→ **Exercise requirements**
Count how many lines below include the string "MySQL", and give that number without anything else.

→ **Provided data**
________

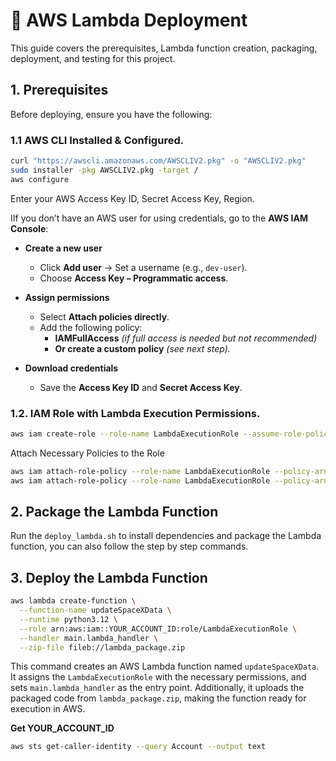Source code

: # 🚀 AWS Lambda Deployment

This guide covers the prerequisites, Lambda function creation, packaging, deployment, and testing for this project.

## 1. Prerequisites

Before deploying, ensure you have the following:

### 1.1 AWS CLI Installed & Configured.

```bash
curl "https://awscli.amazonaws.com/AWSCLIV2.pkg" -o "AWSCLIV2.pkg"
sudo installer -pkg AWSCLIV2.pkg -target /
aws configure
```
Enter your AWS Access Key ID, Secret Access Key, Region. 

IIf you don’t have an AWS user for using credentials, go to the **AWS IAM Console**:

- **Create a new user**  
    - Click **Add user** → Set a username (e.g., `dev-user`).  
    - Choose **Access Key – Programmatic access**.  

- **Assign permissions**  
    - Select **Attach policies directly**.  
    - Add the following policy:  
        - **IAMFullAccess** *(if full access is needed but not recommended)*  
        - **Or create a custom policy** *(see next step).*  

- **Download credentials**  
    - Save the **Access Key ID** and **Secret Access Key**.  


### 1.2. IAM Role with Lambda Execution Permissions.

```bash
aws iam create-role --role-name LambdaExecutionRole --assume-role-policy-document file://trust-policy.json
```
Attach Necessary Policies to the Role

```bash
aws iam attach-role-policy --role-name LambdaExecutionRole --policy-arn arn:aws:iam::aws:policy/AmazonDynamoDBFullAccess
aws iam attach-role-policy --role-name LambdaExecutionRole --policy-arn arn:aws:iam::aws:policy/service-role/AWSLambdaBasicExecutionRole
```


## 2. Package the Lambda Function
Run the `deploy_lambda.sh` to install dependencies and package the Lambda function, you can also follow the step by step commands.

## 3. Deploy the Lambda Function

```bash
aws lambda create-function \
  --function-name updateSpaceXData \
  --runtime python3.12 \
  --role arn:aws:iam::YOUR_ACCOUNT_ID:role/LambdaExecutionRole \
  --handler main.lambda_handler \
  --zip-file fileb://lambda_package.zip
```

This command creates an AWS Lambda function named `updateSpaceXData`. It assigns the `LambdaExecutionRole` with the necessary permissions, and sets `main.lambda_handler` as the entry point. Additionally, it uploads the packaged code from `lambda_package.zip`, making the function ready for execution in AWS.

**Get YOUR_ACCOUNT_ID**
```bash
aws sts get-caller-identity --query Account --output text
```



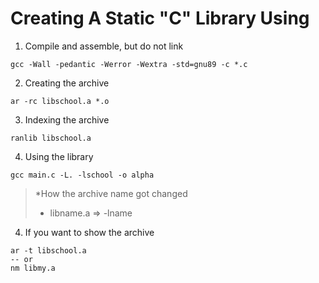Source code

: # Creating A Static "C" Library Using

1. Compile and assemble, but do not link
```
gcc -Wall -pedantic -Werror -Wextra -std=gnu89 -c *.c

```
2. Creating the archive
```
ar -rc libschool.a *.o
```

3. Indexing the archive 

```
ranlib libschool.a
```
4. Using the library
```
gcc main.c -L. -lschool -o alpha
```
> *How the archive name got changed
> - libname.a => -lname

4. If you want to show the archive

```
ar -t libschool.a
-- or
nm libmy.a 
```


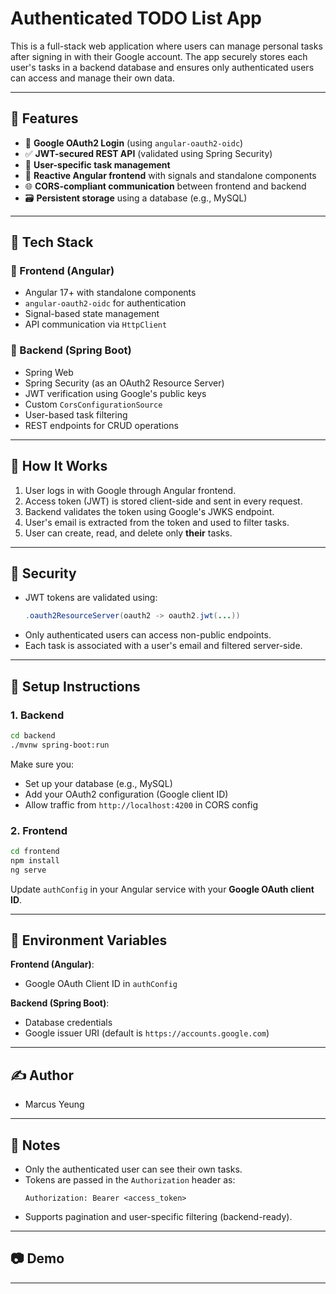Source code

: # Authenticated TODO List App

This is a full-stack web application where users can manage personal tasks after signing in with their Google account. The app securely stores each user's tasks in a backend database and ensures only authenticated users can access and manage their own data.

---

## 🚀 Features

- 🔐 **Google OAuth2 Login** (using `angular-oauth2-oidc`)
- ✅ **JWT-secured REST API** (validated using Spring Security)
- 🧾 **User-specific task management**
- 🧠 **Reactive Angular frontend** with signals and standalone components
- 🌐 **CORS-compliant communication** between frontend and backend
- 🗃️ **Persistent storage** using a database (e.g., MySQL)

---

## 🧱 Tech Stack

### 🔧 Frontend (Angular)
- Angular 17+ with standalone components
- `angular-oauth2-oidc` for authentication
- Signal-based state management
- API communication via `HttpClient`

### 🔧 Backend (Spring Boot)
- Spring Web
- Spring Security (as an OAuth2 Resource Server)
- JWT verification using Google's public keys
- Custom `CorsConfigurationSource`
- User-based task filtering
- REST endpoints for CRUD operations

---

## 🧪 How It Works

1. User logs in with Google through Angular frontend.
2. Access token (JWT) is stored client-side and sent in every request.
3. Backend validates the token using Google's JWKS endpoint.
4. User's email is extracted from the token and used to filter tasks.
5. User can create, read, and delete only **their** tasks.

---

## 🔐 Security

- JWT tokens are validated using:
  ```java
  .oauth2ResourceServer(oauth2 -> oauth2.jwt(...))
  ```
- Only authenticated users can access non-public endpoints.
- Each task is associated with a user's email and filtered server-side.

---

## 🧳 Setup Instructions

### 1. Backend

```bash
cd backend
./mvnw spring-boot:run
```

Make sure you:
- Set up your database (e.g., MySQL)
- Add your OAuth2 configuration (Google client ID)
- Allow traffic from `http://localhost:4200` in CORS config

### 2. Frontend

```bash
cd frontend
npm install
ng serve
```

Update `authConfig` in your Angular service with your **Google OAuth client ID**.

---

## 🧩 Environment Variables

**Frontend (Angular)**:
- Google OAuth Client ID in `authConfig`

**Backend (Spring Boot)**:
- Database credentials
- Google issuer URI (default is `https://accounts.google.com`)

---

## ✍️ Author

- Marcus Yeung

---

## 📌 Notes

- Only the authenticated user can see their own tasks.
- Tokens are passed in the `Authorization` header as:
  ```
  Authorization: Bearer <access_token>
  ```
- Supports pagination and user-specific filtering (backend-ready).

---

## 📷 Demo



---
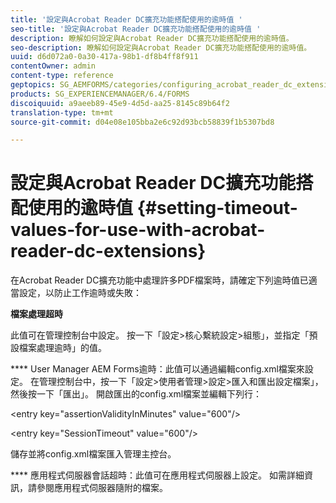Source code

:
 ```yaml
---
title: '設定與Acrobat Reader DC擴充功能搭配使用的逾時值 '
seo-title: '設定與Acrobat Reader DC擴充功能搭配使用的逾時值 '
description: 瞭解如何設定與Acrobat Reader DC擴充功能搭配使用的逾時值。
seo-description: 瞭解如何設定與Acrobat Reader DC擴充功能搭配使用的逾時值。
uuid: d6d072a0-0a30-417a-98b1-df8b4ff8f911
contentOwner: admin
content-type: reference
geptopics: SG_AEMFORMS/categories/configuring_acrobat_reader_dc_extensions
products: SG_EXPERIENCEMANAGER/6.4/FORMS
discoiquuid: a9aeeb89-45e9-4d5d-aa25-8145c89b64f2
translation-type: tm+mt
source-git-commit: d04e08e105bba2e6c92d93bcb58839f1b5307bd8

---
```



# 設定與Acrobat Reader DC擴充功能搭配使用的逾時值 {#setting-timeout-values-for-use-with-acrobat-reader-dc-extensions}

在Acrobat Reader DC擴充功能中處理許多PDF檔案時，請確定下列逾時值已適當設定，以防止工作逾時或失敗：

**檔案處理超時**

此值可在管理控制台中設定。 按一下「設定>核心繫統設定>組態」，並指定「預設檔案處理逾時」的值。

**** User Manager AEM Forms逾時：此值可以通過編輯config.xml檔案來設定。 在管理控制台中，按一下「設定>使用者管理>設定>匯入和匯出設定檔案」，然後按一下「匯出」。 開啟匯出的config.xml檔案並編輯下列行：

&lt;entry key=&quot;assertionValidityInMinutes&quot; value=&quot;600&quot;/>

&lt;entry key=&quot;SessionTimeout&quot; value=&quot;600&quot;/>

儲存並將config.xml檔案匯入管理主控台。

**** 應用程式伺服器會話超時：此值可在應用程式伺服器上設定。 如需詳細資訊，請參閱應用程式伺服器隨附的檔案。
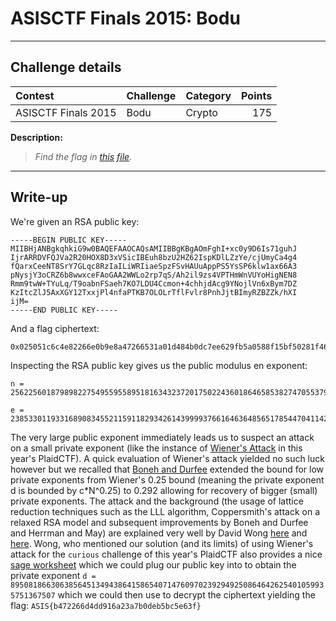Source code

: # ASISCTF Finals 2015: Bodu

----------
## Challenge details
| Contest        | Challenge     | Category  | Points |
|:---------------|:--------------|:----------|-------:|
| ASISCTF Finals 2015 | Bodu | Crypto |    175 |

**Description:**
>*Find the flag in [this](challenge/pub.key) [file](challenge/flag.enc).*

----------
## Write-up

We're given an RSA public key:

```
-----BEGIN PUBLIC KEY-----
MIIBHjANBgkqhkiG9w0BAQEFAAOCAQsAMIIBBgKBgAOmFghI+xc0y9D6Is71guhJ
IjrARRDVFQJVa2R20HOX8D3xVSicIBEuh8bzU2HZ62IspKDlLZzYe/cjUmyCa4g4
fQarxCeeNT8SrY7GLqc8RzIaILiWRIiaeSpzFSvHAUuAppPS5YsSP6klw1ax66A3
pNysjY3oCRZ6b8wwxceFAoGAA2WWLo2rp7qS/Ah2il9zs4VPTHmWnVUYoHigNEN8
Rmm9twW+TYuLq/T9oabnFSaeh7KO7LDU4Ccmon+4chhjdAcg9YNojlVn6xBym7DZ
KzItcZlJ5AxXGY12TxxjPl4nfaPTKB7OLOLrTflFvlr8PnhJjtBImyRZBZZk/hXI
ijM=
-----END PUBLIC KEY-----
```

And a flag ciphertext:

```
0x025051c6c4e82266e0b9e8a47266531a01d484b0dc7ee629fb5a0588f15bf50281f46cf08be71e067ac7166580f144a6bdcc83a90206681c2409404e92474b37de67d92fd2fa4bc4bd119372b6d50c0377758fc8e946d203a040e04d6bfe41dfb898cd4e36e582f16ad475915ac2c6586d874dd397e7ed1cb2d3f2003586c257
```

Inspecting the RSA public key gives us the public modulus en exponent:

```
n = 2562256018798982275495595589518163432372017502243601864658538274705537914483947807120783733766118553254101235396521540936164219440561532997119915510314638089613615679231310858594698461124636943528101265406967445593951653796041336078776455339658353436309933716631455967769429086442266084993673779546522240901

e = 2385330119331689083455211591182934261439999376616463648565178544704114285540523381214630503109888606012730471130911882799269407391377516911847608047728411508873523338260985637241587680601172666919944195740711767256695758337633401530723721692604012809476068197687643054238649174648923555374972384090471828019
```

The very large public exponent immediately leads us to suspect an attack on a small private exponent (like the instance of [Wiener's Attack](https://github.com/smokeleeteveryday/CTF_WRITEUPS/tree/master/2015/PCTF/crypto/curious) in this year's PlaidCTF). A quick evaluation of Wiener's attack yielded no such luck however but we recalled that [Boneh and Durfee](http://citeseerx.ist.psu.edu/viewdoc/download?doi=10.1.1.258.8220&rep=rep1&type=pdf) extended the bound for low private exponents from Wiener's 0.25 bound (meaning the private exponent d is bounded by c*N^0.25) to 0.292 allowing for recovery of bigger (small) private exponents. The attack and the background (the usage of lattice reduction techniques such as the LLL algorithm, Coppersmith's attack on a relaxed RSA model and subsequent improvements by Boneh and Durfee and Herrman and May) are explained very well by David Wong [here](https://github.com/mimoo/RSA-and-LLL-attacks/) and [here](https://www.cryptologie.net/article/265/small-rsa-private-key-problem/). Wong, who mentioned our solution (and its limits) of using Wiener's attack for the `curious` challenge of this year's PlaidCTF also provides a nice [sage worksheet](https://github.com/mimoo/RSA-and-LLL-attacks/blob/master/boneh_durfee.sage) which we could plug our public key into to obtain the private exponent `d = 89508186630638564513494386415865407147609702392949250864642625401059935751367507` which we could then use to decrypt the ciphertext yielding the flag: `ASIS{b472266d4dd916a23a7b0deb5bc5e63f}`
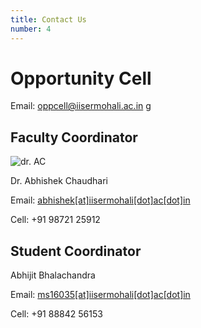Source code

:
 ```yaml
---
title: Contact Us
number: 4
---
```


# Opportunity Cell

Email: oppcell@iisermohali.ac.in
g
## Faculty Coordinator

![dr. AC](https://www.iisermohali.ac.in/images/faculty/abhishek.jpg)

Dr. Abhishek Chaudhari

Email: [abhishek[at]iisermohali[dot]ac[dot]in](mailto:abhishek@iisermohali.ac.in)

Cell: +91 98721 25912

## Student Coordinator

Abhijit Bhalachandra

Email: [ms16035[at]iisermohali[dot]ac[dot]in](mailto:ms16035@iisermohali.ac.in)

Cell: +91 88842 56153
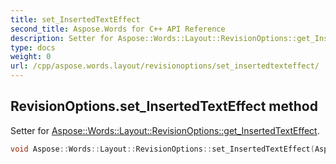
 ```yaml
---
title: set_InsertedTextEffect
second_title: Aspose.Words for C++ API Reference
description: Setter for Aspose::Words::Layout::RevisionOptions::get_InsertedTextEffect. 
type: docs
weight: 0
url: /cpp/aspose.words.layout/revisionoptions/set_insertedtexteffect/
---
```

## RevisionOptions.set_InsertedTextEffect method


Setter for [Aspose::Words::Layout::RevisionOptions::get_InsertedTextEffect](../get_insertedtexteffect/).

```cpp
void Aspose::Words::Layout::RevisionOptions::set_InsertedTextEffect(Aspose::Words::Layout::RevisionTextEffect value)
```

________

→ **Task result**
2